> _WHAT YOU WILL DO_: Your response needs to be the data below, retyped exactly.

> _Collected data_:
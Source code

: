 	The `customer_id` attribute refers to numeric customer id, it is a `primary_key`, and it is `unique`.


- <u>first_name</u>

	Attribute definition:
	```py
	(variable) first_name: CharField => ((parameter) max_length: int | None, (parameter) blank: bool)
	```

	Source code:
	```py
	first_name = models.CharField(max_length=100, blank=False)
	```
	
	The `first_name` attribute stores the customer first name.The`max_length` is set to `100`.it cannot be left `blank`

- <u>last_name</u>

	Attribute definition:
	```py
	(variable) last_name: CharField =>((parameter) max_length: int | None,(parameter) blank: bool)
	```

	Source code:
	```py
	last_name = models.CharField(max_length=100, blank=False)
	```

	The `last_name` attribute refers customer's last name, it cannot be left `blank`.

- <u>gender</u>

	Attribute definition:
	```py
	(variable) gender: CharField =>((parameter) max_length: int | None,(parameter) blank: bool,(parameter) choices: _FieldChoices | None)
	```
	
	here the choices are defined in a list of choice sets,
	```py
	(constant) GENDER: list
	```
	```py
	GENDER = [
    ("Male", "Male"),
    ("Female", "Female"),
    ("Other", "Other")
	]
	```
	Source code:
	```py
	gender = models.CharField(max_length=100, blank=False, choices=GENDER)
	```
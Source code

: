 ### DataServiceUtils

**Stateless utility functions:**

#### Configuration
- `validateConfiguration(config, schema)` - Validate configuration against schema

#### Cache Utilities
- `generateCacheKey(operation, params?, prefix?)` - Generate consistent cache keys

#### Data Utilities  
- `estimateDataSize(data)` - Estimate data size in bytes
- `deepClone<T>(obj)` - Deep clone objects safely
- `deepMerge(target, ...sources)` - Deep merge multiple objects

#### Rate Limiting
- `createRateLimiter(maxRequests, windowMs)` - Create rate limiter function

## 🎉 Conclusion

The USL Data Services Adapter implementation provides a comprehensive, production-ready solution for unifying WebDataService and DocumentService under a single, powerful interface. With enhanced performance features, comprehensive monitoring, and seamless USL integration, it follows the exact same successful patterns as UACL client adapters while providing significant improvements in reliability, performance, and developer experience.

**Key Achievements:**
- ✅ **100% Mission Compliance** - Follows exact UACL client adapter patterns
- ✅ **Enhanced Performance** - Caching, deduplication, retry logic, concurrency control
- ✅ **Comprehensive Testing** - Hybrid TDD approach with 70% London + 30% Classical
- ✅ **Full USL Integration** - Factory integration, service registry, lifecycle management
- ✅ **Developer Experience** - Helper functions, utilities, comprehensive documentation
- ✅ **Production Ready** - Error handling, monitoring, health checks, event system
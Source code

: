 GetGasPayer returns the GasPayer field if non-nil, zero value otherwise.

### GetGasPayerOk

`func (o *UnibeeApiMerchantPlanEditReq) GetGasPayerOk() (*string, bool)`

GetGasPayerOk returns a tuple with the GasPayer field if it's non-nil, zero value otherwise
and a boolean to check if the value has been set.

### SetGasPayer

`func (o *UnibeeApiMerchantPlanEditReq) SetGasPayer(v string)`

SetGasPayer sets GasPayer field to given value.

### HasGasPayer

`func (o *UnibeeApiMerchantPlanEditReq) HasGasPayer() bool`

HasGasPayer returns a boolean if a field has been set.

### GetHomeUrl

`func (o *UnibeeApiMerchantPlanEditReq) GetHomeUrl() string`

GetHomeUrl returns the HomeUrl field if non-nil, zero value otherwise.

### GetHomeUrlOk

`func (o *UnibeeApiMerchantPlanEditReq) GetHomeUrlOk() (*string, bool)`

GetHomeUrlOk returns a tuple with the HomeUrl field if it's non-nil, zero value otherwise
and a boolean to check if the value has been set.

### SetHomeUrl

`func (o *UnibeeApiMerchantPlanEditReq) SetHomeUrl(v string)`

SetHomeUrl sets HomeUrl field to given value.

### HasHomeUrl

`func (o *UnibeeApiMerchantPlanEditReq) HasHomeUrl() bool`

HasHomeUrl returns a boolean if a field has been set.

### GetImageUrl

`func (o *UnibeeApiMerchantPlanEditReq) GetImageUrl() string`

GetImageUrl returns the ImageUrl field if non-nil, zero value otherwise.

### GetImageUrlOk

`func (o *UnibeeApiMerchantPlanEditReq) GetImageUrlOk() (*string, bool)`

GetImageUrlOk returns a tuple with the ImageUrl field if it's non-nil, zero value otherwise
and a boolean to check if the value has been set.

> _RESULT OF THE TASK_:
Source code

: 	The `customer_id` attribute refers to numeric customer id, it is a `primary_key`, and it is `unique`.


- <u>first_name</u>

	Attribute definition:
	```py
	(variable) first_name: CharField => ((parameter) max_length: int | None, (parameter) blank: bool)
	```

	Source code:
	```py
	first_name = models.CharField(max_length=100, blank=False)
	```
	
	The `first_name` attribute stores the customer first name.The`max_length` is set to `100`.it cannot be left `blank`

- <u>last_name</u>

	Attribute definition:
	```py
	(variable) last_name: CharField =>((parameter) max_length: int | None,(parameter) blank: bool)
	```

	Source code:
	```py
	last_name = models.CharField(max_length=100, blank=False)
	```

	The `last_name` attribute refers customer's last name, it cannot be left `blank`.

- <u>gender</u>

	Attribute definition:
	```py
	(variable) gender: CharField =>((parameter) max_length: int | None,(parameter) blank: bool,(parameter) choices: _FieldChoices | None)
	```
	
	here the choices are defined in a list of choice sets,
	```py
	(constant) GENDER: list
	```
	```py
	GENDER = [
    ("Male", "Male"),
    ("Female", "Female"),
    ("Other", "Other")
	]
	```
	Source code:
	```py
	gender = models.CharField(max_length=100, blank=False, choices=GENDER)
	```
Source code

: ### DataServiceUtils

**Stateless utility functions:**

#### Configuration
- `validateConfiguration(config, schema)` - Validate configuration against schema

#### Cache Utilities
- `generateCacheKey(operation, params?, prefix?)` - Generate consistent cache keys

#### Data Utilities  
- `estimateDataSize(data)` - Estimate data size in bytes
- `deepClone<T>(obj)` - Deep clone objects safely
- `deepMerge(target, ...sources)` - Deep merge multiple objects

#### Rate Limiting
- `createRateLimiter(maxRequests, windowMs)` - Create rate limiter function

## 🎉 Conclusion

The USL Data Services Adapter implementation provides a comprehensive, production-ready solution for unifying WebDataService and DocumentService under a single, powerful interface. With enhanced performance features, comprehensive monitoring, and seamless USL integration, it follows the exact same successful patterns as UACL client adapters while providing significant improvements in reliability, performance, and developer experience.

**Key Achievements:**
- ✅ **100% Mission Compliance** - Follows exact UACL client adapter patterns
- ✅ **Enhanced Performance** - Caching, deduplication, retry logic, concurrency control
- ✅ **Comprehensive Testing** - Hybrid TDD approach with 70% London + 30% Classical
- ✅ **Full USL Integration** - Factory integration, service registry, lifecycle management
- ✅ **Developer Experience** - Helper functions, utilities, comprehensive documentation
- ✅ **Production Ready** - Error handling, monitoring, health checks, event system
Source code

: GetGasPayer returns the GasPayer field if non-nil, zero value otherwise.

### GetGasPayerOk

`func (o *UnibeeApiMerchantPlanEditReq) GetGasPayerOk() (*string, bool)`

GetGasPayerOk returns a tuple with the GasPayer field if it's non-nil, zero value otherwise
and a boolean to check if the value has been set.

### SetGasPayer

`func (o *UnibeeApiMerchantPlanEditReq) SetGasPayer(v string)`

SetGasPayer sets GasPayer field to given value.

### HasGasPayer

`func (o *UnibeeApiMerchantPlanEditReq) HasGasPayer() bool`

HasGasPayer returns a boolean if a field has been set.

### GetHomeUrl

`func (o *UnibeeApiMerchantPlanEditReq) GetHomeUrl() string`

GetHomeUrl returns the HomeUrl field if non-nil, zero value otherwise.

### GetHomeUrlOk

`func (o *UnibeeApiMerchantPlanEditReq) GetHomeUrlOk() (*string, bool)`

GetHomeUrlOk returns a tuple with the HomeUrl field if it's non-nil, zero value otherwise
and a boolean to check if the value has been set.

### SetHomeUrl

`func (o *UnibeeApiMerchantPlanEditReq) SetHomeUrl(v string)`

SetHomeUrl sets HomeUrl field to given value.

### HasHomeUrl

`func (o *UnibeeApiMerchantPlanEditReq) HasHomeUrl() bool`

HasHomeUrl returns a boolean if a field has been set.

### GetImageUrl

`func (o *UnibeeApiMerchantPlanEditReq) GetImageUrl() string`

GetImageUrl returns the ImageUrl field if non-nil, zero value otherwise.

### GetImageUrlOk

`func (o *UnibeeApiMerchantPlanEditReq) GetImageUrlOk() (*string, bool)`

GetImageUrlOk returns a tuple with the ImageUrl field if it's non-nil, zero value otherwise
and a boolean to check if the value has been set.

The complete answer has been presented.